:: Supplied data ::
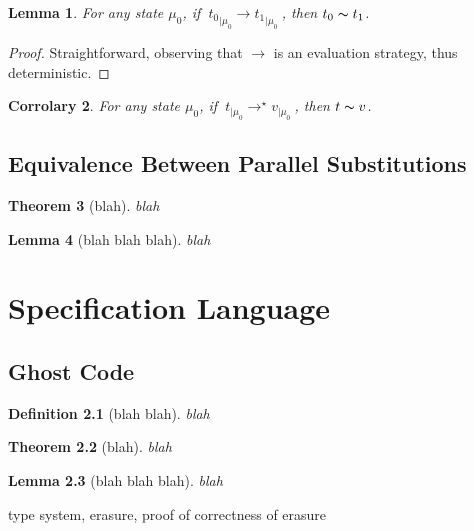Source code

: \documentclass[a4paper,12pt,oneside]{report}
\theoremstyle{plain}
\newtheorem{definition}{Definition}[section]
\newtheorem{lemma}[definition]{Lemma}
\newtheorem{theorem}[definition]{Theorem}
\newtheorem{corr}[definition]{Corrolary}
\newcommand{\evalstep}[4]{~#1_{|\mu_#2} \rightarrow #3_{|\mu_#4} ~}
\newcommand{\evalstar}[4]{~#1_{|\mu_#2} \rightarrow^{\star} #3_{|\mu_#4} ~}
\newcommand{\eqv}[2]{#1 \thicksim #2}
\begin{document}
	\begin{lemma}
		For any state $\mu_0$, if $\evalstep{{t_0}}{0}{{t_1}}{0}$, then
		$\eqv{t_0}{t_1}$.
	\end{lemma}	
	\begin{proof}
		Straightforward, observing that $\rightarrow$ is an evaluation
		strategy, thus deterministic.
	\end{proof}		

	\begin{corr} 
		For any state $\mu_0$, if $\evalstar{{t}}{0}{{v}}{0}$, then		
		$\eqv{t}{v}$.
	\end{corr}


%

\section{Equivalence Between Parallel Substitutions}


\begin{theorem}[blah] 
blah
\end{theorem}

\begin{lemma}[blah blah blah]
blah
\end{lemma}

\chapter{Specification Language}

\section{Ghost Code}

\begin{definition}[blah blah] blah
\end{definition}

\begin{theorem}[blah] 
blah
\end{theorem}

\begin{lemma}[blah blah blah]
blah
\end{lemma}

type system, erasure, proof of correctness of erasure
\end{document}

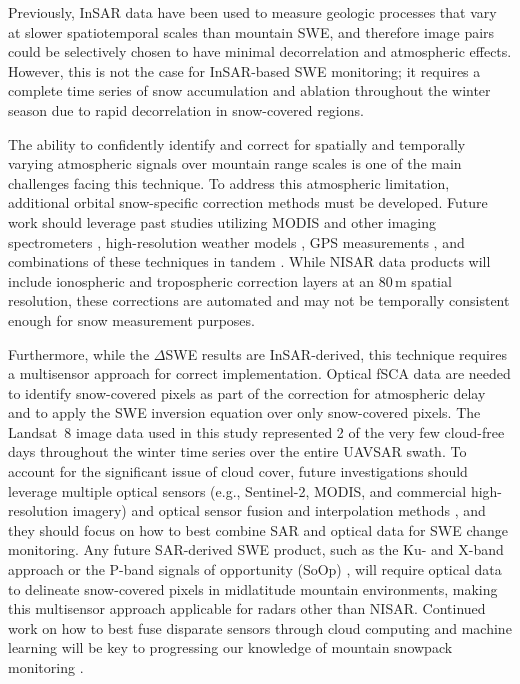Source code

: Previously, InSAR data have been used to measure geologic processes that vary at slower spatiotemporal scales than mountain SWE, and therefore image pairs could be selectively chosen to have minimal decorrelation and atmospheric effects. However, this is not the case for InSAR-based SWE monitoring; it requires a complete time series of snow accumulation and ablation throughout the winter season due to rapid decorrelation in snow-covered regions.

The ability to confidently identify and correct for spatially and temporally varying atmospheric signals over mountain range scales is one of the main challenges facing this technique. To address this atmospheric limitation, additional orbital snow-specific correction methods must be developed. Future work should leverage past studies utilizing MODIS and other imaging spectrometers \citep{liAdvancedInSARAtmospheric2009}, high-resolution weather models \citep{liuValueHighresolutionWeather2009}, GPS measurements \citep{liInterferometricSyntheticAperture2006}, and combinations of these techniques in tandem \citep{bekaertStatisticalComparisonInSAR2015}. While NISAR data products will include ionospheric and tropospheric correction layers at an 80\,m spatial resolution, these corrections are automated and may not be temporally consistent enough for snow measurement purposes.

Furthermore, while the $\Delta$SWE results are InSAR-derived, this technique requires a multisensor approach for correct implementation. Optical fSCA data are needed to identify snow-covered pixels as part of the correction for atmospheric delay and to apply the SWE inversion equation over only snow-covered pixels. The Landsat~8 image data used in this study represented 2 of the very few cloud-free days throughout the winter time series over the entire UAVSAR swath. To account for the significant issue of cloud cover, future investigations should leverage multiple optical sensors (e.g., Sentinel-2, MODIS, and commercial high-resolution imagery) and optical sensor fusion and interpolation methods \citep{rittgerMultisensorFusionUsing2021,dozierTimeSpaceContinuity2008}, and they should focus on how to best combine SAR and optical data for SWE change monitoring. Any future SAR-derived SWE product, such as the Ku- and X-band approach \citep{tsangReviewArticleGlobal2022} or the P-band signals of opportunity (SoOp) \citep{yuehSatelliteSyntheticAperture2021}, will require optical data to delineate snow-covered pixels in midlatitude mountain environments, making this multisensor approach applicable for radars other than NISAR. Continued work on how to best fuse disparate sensors through cloud computing and machine learning will be key to progressing our knowledge of mountain snowpack monitoring  \citep{durandAchievingBreakthroughsGlobal2021}.

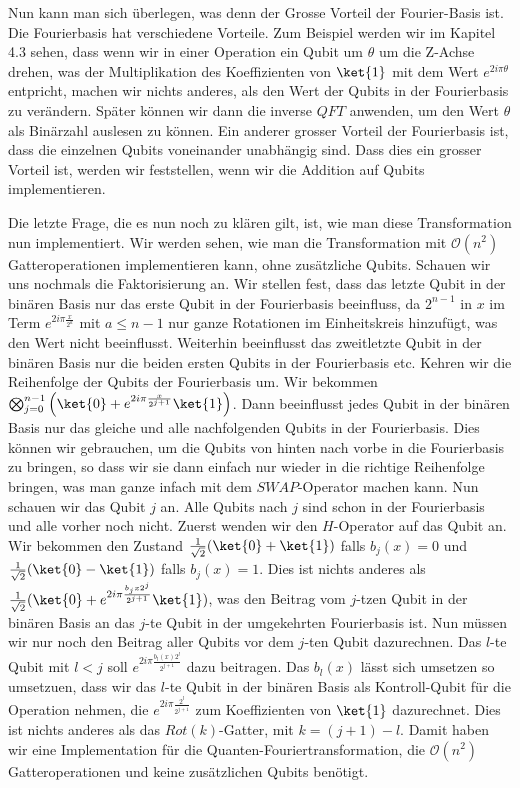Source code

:Nun kann man sich überlegen, was denn der Grosse Vorteil der Fourier-Basis ist. Die Fourierbasis hat verschiedene Vorteile. Zum Beispiel werden wir im Kapitel 4.3 sehen, dass wenn wir in einer Operation ein Qubit um $\theta$ um die Z-Achse drehen, was der Multiplikation des Koeffizienten von $\ket{1}$ mit dem Wert $e^{2i\pi\theta}$ entpricht, machen wir nichts anderes, als den Wert der Qubits in der Fourierbasis zu verändern. Später können wir dann die inverse $QFT$ anwenden, um den Wert $\theta$ als Binärzahl auslesen zu können. Ein anderer grosser Vorteil der Fourierbasis ist, dass die einzelnen Qubits voneinander unabhängig sind. Dass dies ein grosser Vorteil ist, werden wir feststellen, wenn wir die Addition auf Qubits implementieren.

Die letzte Frage, die es nun noch zu klären gilt, ist, wie man diese Transformation nun implementiert. Wir werden sehen, wie man die Transformation mit $\mathcal O(n^2)$ Gatteroperationen implementieren kann, ohne zusätzliche Qubits. Schauen wir uns nochmals die Faktorisierung an. Wir stellen fest, dass das letzte Qubit in der binären Basis nur das erste Qubit in der Fourierbasis beeinfluss, da $2^{n - 1}$ in $x$ im Term $e^{2i\pi\frac{x}{2^a}}$ mit $a \leq n - 1$ nur ganze Rotationen im Einheitskreis hinzufügt, was den Wert nicht beeinflusst. Weiterhin beeinflusst das zweitletzte Qubit in der binären Basis nur die beiden ersten Qubits in der Fourierbasis etc. Kehren wir die Reihenfolge der Qubits der Fourierbasis um. Wir bekommen $\bigotimes_{j = 0}^{n - 1}\left(\ket{0} + e^{2i\pi\frac{x}{2^{j + 1}}}\ket{1}\right)$. Dann beeinflusst jedes Qubit in der binären Basis nur das gleiche und alle nachfolgenden Qubits in der Fourierbasis. Dies können wir gebrauchen, um die Qubits von hinten nach vorbe in die Fourierbasis zu bringen, so dass wir sie dann einfach nur wieder in die richtige Reihenfolge bringen, was man ganze infach mit dem $SWAP$-Operator machen kann. Nun schauen wir das Qubit $j$ an. Alle Qubits nach $j$ sind schon in der Fourierbasis und alle vorher noch nicht. Zuerst wenden wir den $H$-Operator auf das Qubit an. Wir bekommen den Zustand $\frac{1}{\sqrt{2}}(\ket{0} + \ket{1})$ falls $b_j(x) = 0$ und $\frac{1}{\sqrt{2}}(\ket{0} - \ket{1})$ falls $b_j(x) = 1$. Dies ist nichts anderes als $\frac{1}{\sqrt{2}}(\ket{0} + e^{2i\pi\frac{b_j{x}2^j}{2^{j + 1}}}\ket{1})$, was den Beitrag vom $j$-tzen Qubit in der binären Basis an das $j$-te Qubit in der umgekehrten Fourierbasis ist. Nun müssen wir nur noch den Beitrag aller Qubits vor dem $j$-ten Qubit dazurechnen. Das $l$-te Qubit mit $l < j$ soll $e^{2i\pi\frac{b_l(x)2^{l}}{2^{j + 1}}}$ dazu beitragen. Das $b_l(x)$ lässt sich umsetzen so umsetzuen, dass wir das $l$-te Qubit in der binären Basis als Kontroll-Qubit für die Operation nehmen, die $e^{2i\pi\frac{2^{l}}{2^{j + 1}}}$ zum Koeffizienten von $\ket{1}$ dazurechnet. Dies ist nichts anderes als das $Rot(k)$-Gatter, mit $k = (j + 1) - l$. Damit haben wir eine Implementation für die Quanten-Fouriertransformation, die $\mathcal O(n^2)$ Gatteroperationen und keine zusätzlichen Qubits benötigt.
:::
Problem requirements> Please return every line from the material above where the string "evalstar" occurs.

Solution to this task>
\newcommand{\evalstar}[4]{~#1_{|\mu_#2} \rightarrow^{\star} #3_{|\mu_#4} ~}
		For any state $\mu_0$, if $\evalstar{{t}}{0}{{v}}{0}$, then		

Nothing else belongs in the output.